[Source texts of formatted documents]
------------------------------

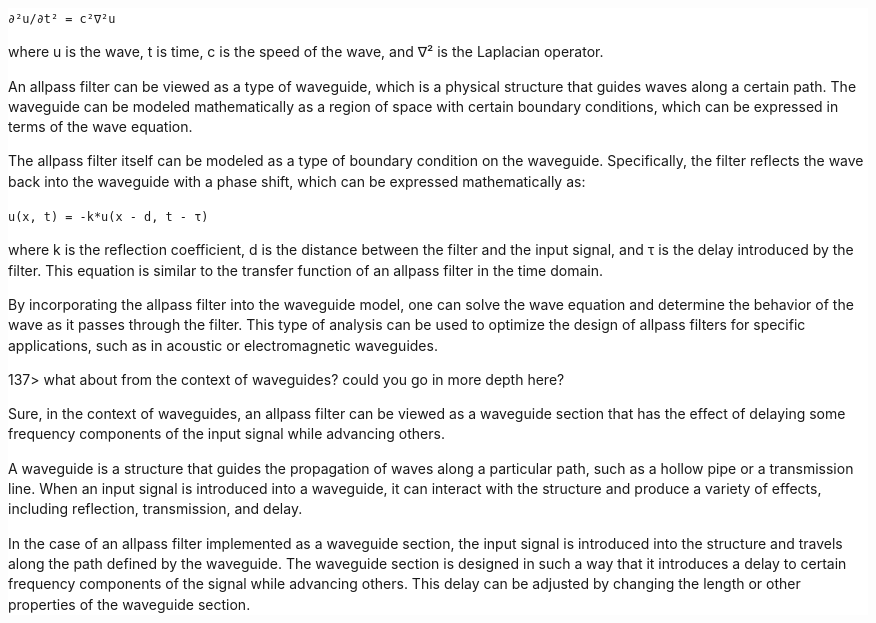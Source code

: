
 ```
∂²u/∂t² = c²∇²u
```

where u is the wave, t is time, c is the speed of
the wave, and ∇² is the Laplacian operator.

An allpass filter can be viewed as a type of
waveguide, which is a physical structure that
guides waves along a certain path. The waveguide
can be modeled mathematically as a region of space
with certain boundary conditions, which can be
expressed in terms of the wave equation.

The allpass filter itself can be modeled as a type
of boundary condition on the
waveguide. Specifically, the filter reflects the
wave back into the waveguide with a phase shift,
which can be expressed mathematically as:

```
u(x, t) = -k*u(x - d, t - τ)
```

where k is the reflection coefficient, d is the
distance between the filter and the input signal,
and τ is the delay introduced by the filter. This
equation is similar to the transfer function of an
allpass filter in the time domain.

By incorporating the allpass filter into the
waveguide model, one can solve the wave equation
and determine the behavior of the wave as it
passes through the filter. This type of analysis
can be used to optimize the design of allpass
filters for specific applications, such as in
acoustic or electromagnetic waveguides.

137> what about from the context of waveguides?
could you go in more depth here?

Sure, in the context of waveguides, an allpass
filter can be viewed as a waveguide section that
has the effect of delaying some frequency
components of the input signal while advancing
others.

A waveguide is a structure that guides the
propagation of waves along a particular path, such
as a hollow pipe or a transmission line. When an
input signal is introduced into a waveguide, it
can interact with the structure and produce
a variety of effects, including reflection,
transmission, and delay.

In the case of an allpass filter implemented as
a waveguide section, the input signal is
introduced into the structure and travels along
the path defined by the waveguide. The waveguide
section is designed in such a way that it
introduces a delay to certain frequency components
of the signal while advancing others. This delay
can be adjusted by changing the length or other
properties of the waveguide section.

------------------------------

The number of lines in the data that contain the word "path" is all that should be stated.

* **Response box**:
3